For most of my life, I’ve felt pretty bleh. I’ve lived with depression and anxiety. I’ve never really been consistently “happy” (whatever that actually means). Yes, I have had many, many happy times. Married my best friend, gave birth to an angel, changed the lives of two little terriers, made some bomb ass friends, lots of laughs with my family.
But, I’m the kind of person who can get eaten alive by one negative aspect in my life. One thing can overshadow all the greatness. I’ve had a string of jobs that broke my spirit and had me questioning who I am, what I’m doing and what would happen if I just went back to the check out lane at Target. Eaten alive by negativity, over and over.
And then in 2019, that changed. It was like a veil lifted. For the first time in my entire career, I felt smart. I felt appreciated, fostered and part of a team. I started to actually like the field of work I went into. And suddenly the rest of my life started to feel brighter.
This small town seemed bigger and roots started to grow. I met new, amazing people. I went on vacations without dreading coming back to my thankless 9-to-5 reality. I realized I have actual, true friends (you know, the ones you can text about poop and childbirth. The ones who tell you how bad ass you are and make you laugh out loud).
Because of this huge change, I was able to look past the negative.

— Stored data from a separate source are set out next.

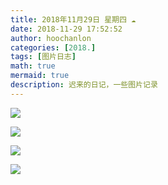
 ```yaml
---
title: 2018年11月29日 星期四 ☁
date: 2018-11-29 17:52:52
author: hoochanlon
categories: [2018.]
tags: [图片日志]
math: true
mermaid: true
description: 迟来的日记，一些图片记录
---
```


![](https://i.loli.net/2018/11/29/5bffc658e40c5.jpg)

![](https://i.loli.net/2018/11/29/5bffc54e62e3b.jpg)

![](https://i.loli.net/2018/11/29/5bffc30638b44.jpg)

![](https://i.loli.net/2018/11/29/5bffc6fa964d4.jpg)
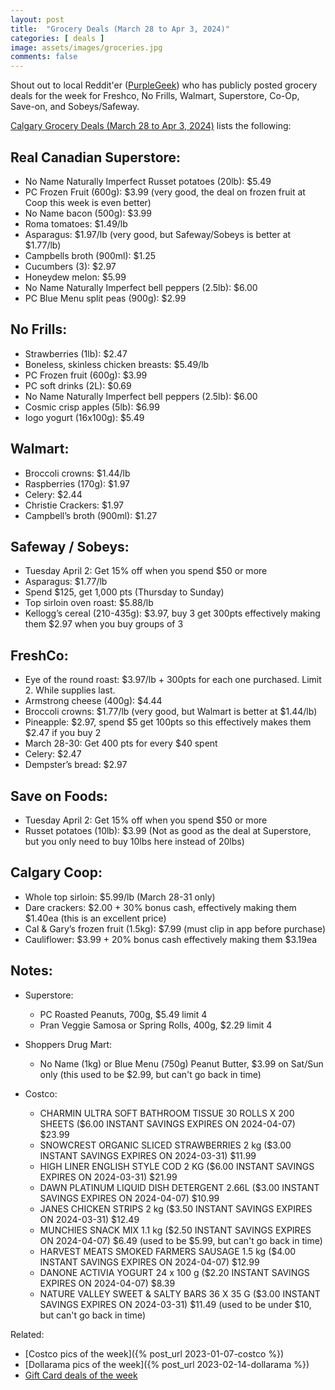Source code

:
 ```yaml
---
layout: post
title:  "Grocery Deals (March 28 to Apr 3, 2024)"
categories: [ deals ]
image: assets/images/groceries.jpg
comments: false
---
```


Shout out to local Reddit'er ([PurpleGeek](https://www.reddit.com/user/PurpleGeek/)) who has publicly posted grocery deals for the week for Freshco, No Frills, Walmart, Superstore, Co-Op, Save-on, and Sobeys/Safeway.

[Calgary Grocery Deals (March 28 to Apr 3, 2024)](https://www.reddit.com/r/Calgary/comments/1bpd71y/calgary_grocery_deals_march_28_to_april_3_2024/) lists the following:

## Real Canadian Superstore:
- No Name Naturally Imperfect Russet potatoes (20lb): $5.49
- PC Frozen Fruit (600g): $3.99 (very good, the deal on frozen fruit at Coop this week is even better)
- No Name bacon (500g): $3.99
- Roma tomatoes: $1.49/lb
- Asparagus: $1.97/lb (very good, but Safeway/Sobeys is better at $1.77/lb)
- Campbells broth (900ml): $1.25
- Cucumbers (3): $2.97
- Honeydew melon: $5.99
- No Name Naturally Imperfect bell peppers (2.5lb): $6.00
- PC Blue Menu split peas (900g): $2.99

## No Frills:
- Strawberries (1lb): $2.47
- Boneless, skinless chicken breasts: $5.49/lb
- PC Frozen fruit (600g): $3.99
- PC soft drinks (2L): $0.69
- No Name Naturally Imperfect bell peppers (2.5lb): $6.00
- Cosmic crisp apples (5lb): $6.99
- Iogo yogurt (16x100g): $5.49

## Walmart:
- Broccoli crowns: $1.44/lb
- Raspberries (170g): $1.97
- Celery: $2.44
- Christie Crackers: $1.97
- Campbell’s broth (900ml): $1.27

## Safeway / Sobeys:
- Tuesday April 2: Get 15% off when you spend $50 or more
- Asparagus: $1.77/lb
- Spend $125, get 1,000 pts (Thursday to Sunday)
- Top sirloin oven roast: $5.88/lb
- Kellogg’s cereal (210-435g): $3.97, buy 3 get 300pts effectively making them $2.97 when you buy groups of 3

## FreshCo:
- Eye of the round roast: $3.97/lb + 300pts for each one purchased. Limit 2. While supplies last.
- Armstrong cheese (400g): $4.44
- Broccoli crowns: $1.77/lb (very good, but Walmart is better at $1.44/lb)
- Pineapple: $2.97, spend $5 get 100pts so this effectively makes them $2.47 if you buy 2
- March 28-30: Get 400 pts for every $40 spent
- Celery: $2.47
- Dempster’s bread: $2.97

## Save on Foods:
- Tuesday April 2: Get 15% off when you spend $50 or more
- Russet potatoes (10lb): $3.99 (Not as good as the deal at Superstore, but you only need to buy 10lbs here instead of 20lbs)

## Calgary Coop:
- Whole top sirloin: $5.99/lb (March 28-31 only)
- Dare crackers: $2.00 + 30% bonus cash, effectively making them $1.40ea (this is an excellent price)
- Cal & Gary’s frozen fruit (1.5kg): $7.99 (must clip in app before purchase)
- Cauliflower: $3.99 + 20% bonus cash effectively making them $3.19ea

## Notes:
- Superstore:
    - PC Roasted Peanuts, 700g, $5.49 limit 4
    - Pran Veggie Samosa or Spring Rolls, 400g, $2.29 limit 4

- Shoppers Drug Mart:
    - No Name (1kg) or Blue Menu (750g) Peanut Butter, $3.99 on Sat/Sun only (this used to be $2.99, but can't go back in time)

- Costco:
    - CHARMIN ULTRA SOFT BATHROOM TISSUE 30 ROLLS X 200 SHEETS ($6.00 INSTANT SAVINGS EXPIRES ON 2024-04-07) $23.99
    - SNOWCREST ORGANIC SLICED STRAWBERRIES 2 kg ($3.00 INSTANT SAVINGS EXPIRES ON 2024-03-31) $11.99
    - HIGH LINER ENGLISH STYLE COD 2 KG ($6.00 INSTANT SAVINGS EXPIRES ON 2024-03-31) $21.99
    - DAWN PLATINUM LIQUID DISH DETERGENT 2.66L ($3.00 INSTANT SAVINGS EXPIRES ON 2024-04-07) $10.99
    - JANES CHICKEN STRIPS 2 kg ($3.50 INSTANT SAVINGS EXPIRES ON 2024-03-31) $12.49
    - MUNCHIES SNACK MIX 1.1 kg ($2.50 INSTANT SAVINGS EXPIRES ON 2024-04-07) $6.49 (used to be $5.99, but can't go back in time)
    - HARVEST MEATS SMOKED FARMERS SAUSAGE 1.5 kg ($4.00 INSTANT SAVINGS EXPIRES ON 2024-04-07) $12.99
    - DANONE ACTIVIA YOGURT 24 x 100 g ($2.20 INSTANT SAVINGS EXPIRES ON 2024-04-07) $8.39
    - NATURE VALLEY SWEET & SALTY BARS 36 X 35 G ($3.00 INSTANT SAVINGS EXPIRES ON 2024-03-31) $11.49 (used to be under $10, but can't go back in time)

Related:
 - [Costco pics of the week]({% post_url 2023-01-07-costco %})
 - [Dollarama pics of the week]({% post_url 2023-02-14-dollarama %})
 - [Gift Card deals of the week](https://forums.redflagdeals.com/various-retailers-gift-cards-deals-discounts-2024-2666408)

 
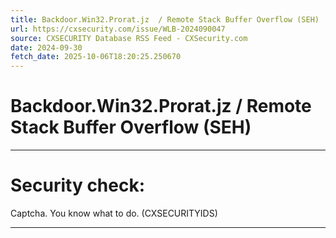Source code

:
 ```yaml
---
title: Backdoor.Win32.Prorat.jz  / Remote Stack Buffer Overflow (SEH)
url: https://cxsecurity.com/issue/WLB-2024090047
source: CXSECURITY Database RSS Feed - CXSecurity.com
date: 2024-09-30
fetch_date: 2025-10-06T18:20:25.250670
---
```


# Backdoor.Win32.Prorat.jz  / Remote Stack Buffer Overflow (SEH)

---

# Security check:

Captcha. You know what to do. (CXSECURITYIDS)

---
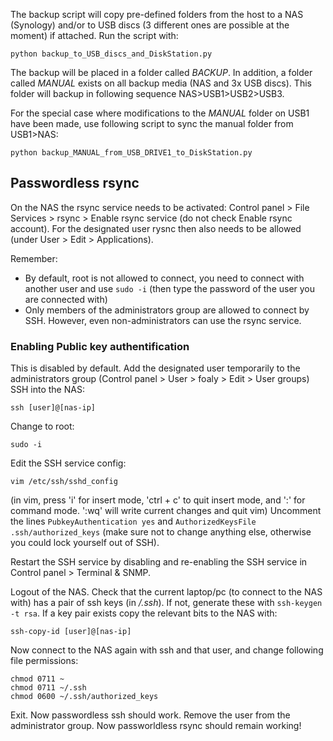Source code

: The backup script will copy pre-defined folders from the host to a NAS (Synology) and/or to USB discs (3 different ones are possible at the moment) if attached.
Run the script with:

```
python backup_to_USB_discs_and_DiskStation.py
```

The backup will be placed in a folder called *BACKUP*. In addition, a folder called *MANUAL* exists on all backup media (NAS and 3x USB discs). This folder will backup in following sequence NAS>USB1>USB2>USB3.

For the special case where modifications to the *MANUAL* folder on USB1 have been made, use following script to sync the manual folder from USB1>NAS:
```
python backup_MANUAL_from_USB_DRIVE1_to_DiskStation.py
```

## Passwordless rsync

On the NAS the rsync service needs to be activated:
Control panel > File Services > rsync > Enable rsync service (do not check Enable rsync account).
For the designated user rysnc then also needs to be allowed (under User > Edit > Applications). 

Remember:
- By default, root is not allowed to connect, you need to connect with another user and use ```sudo -i``` (then type the password of the user you are connected with)
- Only members of the administrators group are allowed to connect by SSH. However, even non-administrators can use the rsync service.

### Enabling Public key authentification
This is disabled by default.
Add the designated user temporarily to the administrators group (Control panel > User > foaly > Edit > User groups)
SSH into the NAS:
```
ssh [user]@[nas-ip]
```
Change to root:
```
sudo -i
```
Edit the SSH service config:
```
vim /etc/ssh/sshd_config
```
(in vim, press 'i' for insert mode, 'ctrl + c' to quit insert mode, and ':' for command mode. ':wq' will write current changes and quit vim)
Uncomment the lines ```PubkeyAuthentication yes``` and ```AuthorizedKeysFile .ssh/authorized_keys``` (make sure not to change anything else, otherwise you could lock yourself out of SSH).

Restart the SSH service by disabling and re-enabling the SSH service in Control panel > Terminal & SNMP.

Logout of the NAS.
Check that the current laptop/pc (to connect to the NAS with) has a pair of ssh keys (in */.ssh*). If not, generate these with ```ssh-keygen -t rsa```.
If a key pair exists copy the relevant bits to the NAS with:
```
ssh-copy-id [user]@[nas-ip]
```
Now connect to the NAS again with ssh and that user, and change following file permissions:
```
chmod 0711 ~
chmod 0711 ~/.ssh
chmod 0600 ~/.ssh/authorized_keys
```
Exit. Now passwordless ssh should work. Remove the user from the administrator group. Now passworldless rsync should remain working! 

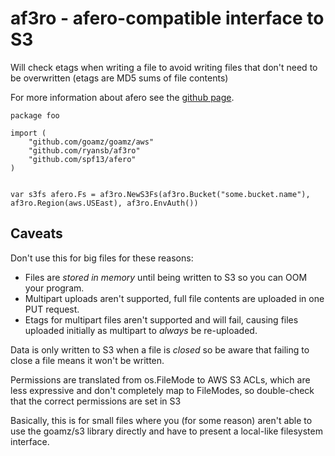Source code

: # af3ro - afero-compatible interface to S3

Will check etags when writing a file to avoid writing files that don't need to
be overwritten (etags are MD5 sums of file contents)

For more information about afero see the [github page][afero].

```
package foo

import (
    "github.com/goamz/goamz/aws"
    "github.com/ryansb/af3ro"
    "github.com/spf13/afero"
)


var s3fs afero.Fs = af3ro.NewS3Fs(af3ro.Bucket("some.bucket.name"), af3ro.Region(aws.USEast), af3ro.EnvAuth())
```

## Caveats

Don't use this for big files for these reasons:

* Files are *stored in memory* until being written to S3 so you can OOM your
  program.
* Multipart uploads aren't supported, full file contents are uploaded in one
  PUT request.
* Etags for multipart files aren't supported and will fail, causing files
  uploaded initially as multipart to *always* be re-uploaded.

Data is only written to S3 when a file is *closed* so be aware that failing to
close a file means it won't be written.

Permissions are translated from os.FileMode to AWS S3 ACLs, which are less
expressive and don't completely map to FileModes, so double-check that the
correct permissions are set in S3

Basically, this is for small files where you (for some reason) aren't able to
use the goamz/s3 library directly and have to present a local-like filesystem
interface.

[afero]: https://github.com/spf13/afero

I stopped letting little things bother me, because they really weren’t that big. And when big, horrible things happened (like miscarriage) they were big and horrible. But the positivity planted in my life helped me move past it. I was able to get back up. I was able to just. keep. going.
So yes, 2019 had a big, black hole punched in it. But the weeks and months before and after that hole were amazing. Sandy beaches, sankalpa, sunshine, snow, the crisp north air, kambaba jasper, big kid undies, ice cream cake, hey girls, champs, smoked meat, baby sharks, wagyu, unicorn boots, bangs, bubbles, geraniums, orchards, butterflies. A. Mazing.